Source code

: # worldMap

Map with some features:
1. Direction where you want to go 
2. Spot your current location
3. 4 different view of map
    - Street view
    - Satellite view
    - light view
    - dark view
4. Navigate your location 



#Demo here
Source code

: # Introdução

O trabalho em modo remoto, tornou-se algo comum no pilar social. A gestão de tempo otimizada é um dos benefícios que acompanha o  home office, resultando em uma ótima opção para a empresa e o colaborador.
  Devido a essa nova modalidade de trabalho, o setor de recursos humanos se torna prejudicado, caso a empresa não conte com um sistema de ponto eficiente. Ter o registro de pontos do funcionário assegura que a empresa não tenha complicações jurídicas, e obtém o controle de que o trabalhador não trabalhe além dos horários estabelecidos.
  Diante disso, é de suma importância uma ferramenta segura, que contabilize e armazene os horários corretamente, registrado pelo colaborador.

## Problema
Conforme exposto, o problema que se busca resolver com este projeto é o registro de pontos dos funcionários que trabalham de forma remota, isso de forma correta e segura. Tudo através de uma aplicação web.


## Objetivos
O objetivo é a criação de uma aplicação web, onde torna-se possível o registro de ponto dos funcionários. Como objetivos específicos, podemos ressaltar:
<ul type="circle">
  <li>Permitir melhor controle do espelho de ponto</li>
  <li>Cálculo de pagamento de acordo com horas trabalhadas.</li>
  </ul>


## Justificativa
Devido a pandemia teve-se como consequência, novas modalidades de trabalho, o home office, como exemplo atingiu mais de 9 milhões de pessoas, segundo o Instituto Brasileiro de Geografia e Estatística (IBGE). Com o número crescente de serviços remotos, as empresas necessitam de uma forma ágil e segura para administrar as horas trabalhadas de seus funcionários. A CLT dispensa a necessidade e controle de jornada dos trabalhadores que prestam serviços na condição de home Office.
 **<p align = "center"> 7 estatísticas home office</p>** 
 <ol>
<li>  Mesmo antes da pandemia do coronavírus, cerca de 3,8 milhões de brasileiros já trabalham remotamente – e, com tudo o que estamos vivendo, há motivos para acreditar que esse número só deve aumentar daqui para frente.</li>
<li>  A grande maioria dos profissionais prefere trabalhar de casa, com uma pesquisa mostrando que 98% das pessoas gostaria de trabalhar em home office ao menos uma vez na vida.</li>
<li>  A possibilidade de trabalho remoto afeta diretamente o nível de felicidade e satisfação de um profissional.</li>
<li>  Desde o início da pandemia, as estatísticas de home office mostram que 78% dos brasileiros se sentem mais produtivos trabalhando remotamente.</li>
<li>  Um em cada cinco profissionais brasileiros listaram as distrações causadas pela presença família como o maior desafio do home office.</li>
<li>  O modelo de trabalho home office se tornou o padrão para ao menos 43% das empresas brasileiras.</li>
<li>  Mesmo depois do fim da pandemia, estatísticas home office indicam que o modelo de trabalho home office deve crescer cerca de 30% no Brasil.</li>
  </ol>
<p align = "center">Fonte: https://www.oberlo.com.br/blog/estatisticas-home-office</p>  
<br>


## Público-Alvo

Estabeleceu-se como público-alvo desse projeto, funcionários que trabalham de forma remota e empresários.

____________

**Assignment:** Transcribe each entry verbatim, leaving none out.

**Response area:**
Source code

: # worldMap

Map with some features:
1. Direction where you want to go 
2. Spot your current location
3. 4 different view of map
    - Street view
    - Satellite view
    - light view
    - dark view
4. Navigate your location 



#Demo here
Source code

: # Introdução

O trabalho em modo remoto, tornou-se algo comum no pilar social. A gestão de tempo otimizada é um dos benefícios que acompanha o  home office, resultando em uma ótima opção para a empresa e o colaborador.
  Devido a essa nova modalidade de trabalho, o setor de recursos humanos se torna prejudicado, caso a empresa não conte com um sistema de ponto eficiente. Ter o registro de pontos do funcionário assegura que a empresa não tenha complicações jurídicas, e obtém o controle de que o trabalhador não trabalhe além dos horários estabelecidos.
  Diante disso, é de suma importância uma ferramenta segura, que contabilize e armazene os horários corretamente, registrado pelo colaborador.

## Problema
Conforme exposto, o problema que se busca resolver com este projeto é o registro de pontos dos funcionários que trabalham de forma remota, isso de forma correta e segura. Tudo através de uma aplicação web.


## Objetivos
O objetivo é a criação de uma aplicação web, onde torna-se possível o registro de ponto dos funcionários. Como objetivos específicos, podemos ressaltar:
<ul type="circle">
  <li>Permitir melhor controle do espelho de ponto</li>
  <li>Cálculo de pagamento de acordo com horas trabalhadas.</li>
  </ul>


## Justificativa
Devido a pandemia teve-se como consequência, novas modalidades de trabalho, o home office, como exemplo atingiu mais de 9 milhões de pessoas, segundo o Instituto Brasileiro de Geografia e Estatística (IBGE). Com o número crescente de serviços remotos, as empresas necessitam de uma forma ágil e segura para administrar as horas trabalhadas de seus funcionários. A CLT dispensa a necessidade e controle de jornada dos trabalhadores que prestam serviços na condição de home Office.
 **<p align = "center"> 7 estatísticas home office</p>** 
 <ol>
<li>  Mesmo antes da pandemia do coronavírus, cerca de 3,8 milhões de brasileiros já trabalham remotamente – e, com tudo o que estamos vivendo, há motivos para acreditar que esse número só deve aumentar daqui para frente.</li>
<li>  A grande maioria dos profissionais prefere trabalhar de casa, com uma pesquisa mostrando que 98% das pessoas gostaria de trabalhar em home office ao menos uma vez na vida.</li>
<li>  A possibilidade de trabalho remoto afeta diretamente o nível de felicidade e satisfação de um profissional.</li>
<li>  Desde o início da pandemia, as estatísticas de home office mostram que 78% dos brasileiros se sentem mais produtivos trabalhando remotamente.</li>
<li>  Um em cada cinco profissionais brasileiros listaram as distrações causadas pela presença família como o maior desafio do home office.</li>
<li>  O modelo de trabalho home office se tornou o padrão para ao menos 43% das empresas brasileiras.</li>
<li>  Mesmo depois do fim da pandemia, estatísticas home office indicam que o modelo de trabalho home office deve crescer cerca de 30% no Brasil.</li>
  </ol>
<p align = "center">Fonte: https://www.oberlo.com.br/blog/estatisticas-home-office</p>  
<br>


## Público-Alvo

Estabeleceu-se como público-alvo desse projeto, funcionários que trabalham de forma remota e empresários.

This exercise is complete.